Saved data entries:
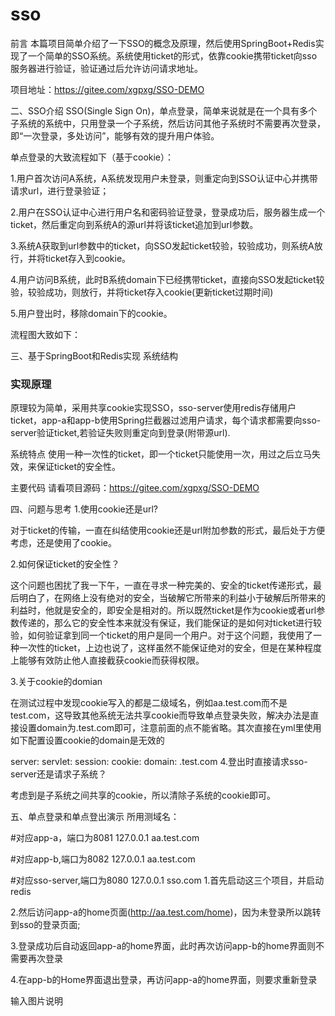 # sso

前言
本篇项目简单介绍了一下SSO的概念及原理，然后使用SpringBoot+Redis实现了一个简单的SSO系统。系统使用ticket的形式，依靠cookie携带ticket向sso服务器进行验证，验证通过后允许访问请求地址。

项目地址：https://gitee.com/xgpxg/SSO-DEMO

二、SSO介绍
SSO(Single Sign On)，单点登录，简单来说就是在一个具有多个子系统的系统中，只用登录一个子系统，然后访问其他子系统时不需要再次登录，即“一次登录，多处访问”，能够有效的提升用户体验。

单点登录的大致流程如下（基于cookie）：

1.用户首次访问A系统，A系统发现用户未登录，则重定向到SSO认证中心并携带请求url，进行登录验证；

2.用户在SSO认证中心进行用户名和密码验证登录，登录成功后，服务器生成一个ticket，然后重定向到系统A的源url并将该ticket追加到url参数。

3.系统A获取到url参数中的ticket，向SSO发起ticket较验，较验成功，则系统A放行，并将ticket存入到cookie。

4.用户访问B系统，此时B系统domain下已经携带ticket，直接向SSO发起ticket较验，较验成功，则放行，并将ticket存入cookie(更新ticket过期时间)

5.用户登出时，移除domain下的cookie。

流程图大致如下：



三、基于SpringBoot和Redis实现
系统结构
 ### 实现原理
原理较为简单，采用共享cookie实现SSO，sso-server使用redis存储用户ticket，app-a和app-b使用Spring拦截器过滤用户请求，每个请求都需要向sso-server验证ticket,若验证失败则重定向到登录(附带源url).

系统特点
使用一种一次性的ticket，即一个ticket只能使用一次，用过之后立马失效，来保证ticket的安全性。

主要代码
请看项目源码：https://gitee.com/xgpxg/SSO-DEMO

四、问题与思考
1.使用cookie还是url?

对于ticket的传输，一直在纠结使用cookie还是url附加参数的形式，最后处于方便考虑，还是使用了cookie。

2.如何保证ticket的安全性？

这个问题也困扰了我一下午，一直在寻求一种完美的、安全的ticket传递形式，最后明白了，在网络上没有绝对的安全，当破解它所带来的利益小于破解后所带来的利益时，他就是安全的，即安全是相对的。所以既然ticket是作为cookie或者url参数传递的，那么它的安全性本来就没有保证，我们能保证的是如何对ticket进行较验，如何验证拿到同一个ticket的用户是同一个用户。对于这个问题，我使用了一种一次性的ticket，上边也说了，这样虽然不能保证绝对的安全，但是在某种程度上能够有效防止他人直接截获cookie而获得权限。

3.关于cookie的domian

在测试过程中发现cookie写入的都是二级域名，例如aa.test.com而不是test.com，这导致其他系统无法共享cookie而导致单点登录失败，解决办法是直接设置domain为.test.com即可，注意前面的点不能省略。其次直接在yml里使用如下配置设置cookie的domain是无效的

server:
	servlet:
	    session:
	      cookie:
	        domain: .test.com
4.登出时直接请求sso-server还是请求子系统？

考虑到是子系统之间共享的cookie，所以清除子系统的cookie即可。

五、单点登录和单点登出演示
所用测域名：

#对应app-a，端口为8081
127.0.0.1 aa.test.com

#对应app-b,端口为8082
127.0.0.1 aa.test.com

#对应sso-server,端口为8080
127.0.0.1 sso.com
1.首先启动这三个项目，并启动redis



2.然后访问app-a的home页面(http://aa.test.com/home)，因为未登录所以跳转到sso的登录页面;

3.登录成功后自动返回app-a的home界面，此时再次访问app-b的home界面则不需要再次登录

4.在app-b的Home界面退出登录，再访问app-a的home界面，则要求重新登录

输入图片说明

• WORK ITEM:
Those lines above that contain the string "a的home界面" should be returned.

• RESULT FOR THIS TASK:
3.登录成功后自动返回app-a的home界面，此时再次访问app-b的home界面则不需要再次登录
4.在app-b的Home界面退出登录，再访问app-a的home界面，则要求重新登录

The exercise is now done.